## Task instructions
The full listing, written out exactly and without images, is the expected result.

## Data for the task
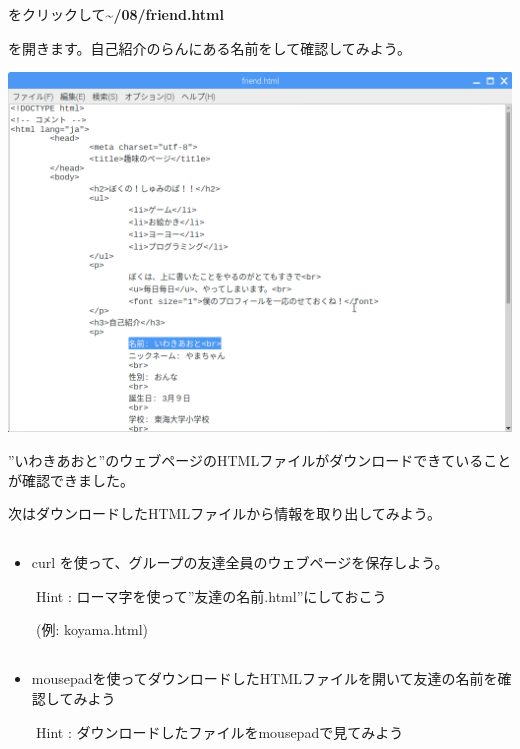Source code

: をクリックして\textbf{{\textasciitilde}/08/friend.html}

を開きます。自己紹介のらんにある名前をして確認してみよう。



\begin{center}
\includegraphics[width=\textwidth]{./text08-img/textbook-img007.png}

\end{center}

\bigskip

”いわきあおと”のウェブページのHTMLファイルがダウンロードできていることが確認できました。

次はダウンロードしたHTMLファイルから情報を取り出してみよう。
\clearpage\subsection*{\theQuestion\label{Q:CURL}}
\begin{itemize}
\item curl
を使って、グループの友達全員のウェブページを保存しよう。
\end{itemize}
\ \ \ \ Hint :
ローマ字を使って”友達の名前.html”にしておこう

\ \ \ \ (例: koyama.html)

\subsection*{\theQuestion\label{Q:HTML}}
\begin{itemize}
\item
mousepadを使ってダウンロードしたHTMLファイルを開いて友達の名前を確認してみよう
\end{itemize}
\ \ \ \ Hint :
ダウンロードしたファイルをmousepadで見てみよう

## Response box
Source code

: をクリックして\textbf{{\textasciitilde}/08/friend.html}

を開きます。自己紹介のらんにある名前をして確認してみよう。



\begin{center}
\includegraphics[width=\textwidth]{./text08-img/textbook-img007.png}

\end{center}

\bigskip

”いわきあおと”のウェブページのHTMLファイルがダウンロードできていることが確認できました。

次はダウンロードしたHTMLファイルから情報を取り出してみよう。
\clearpage\subsection*{\theQuestion\label{Q:CURL}}
\begin{itemize}
\item curl
を使って、グループの友達全員のウェブページを保存しよう。
\end{itemize}
\ \ \ \ Hint :
ローマ字を使って”友達の名前.html”にしておこう

\ \ \ \ (例: koyama.html)

\subsection*{\theQuestion\label{Q:HTML}}
\begin{itemize}
\item
mousepadを使ってダウンロードしたHTMLファイルを開いて友達の名前を確認してみよう
\end{itemize}
\ \ \ \ Hint :
ダウンロードしたファイルをmousepadで見てみよう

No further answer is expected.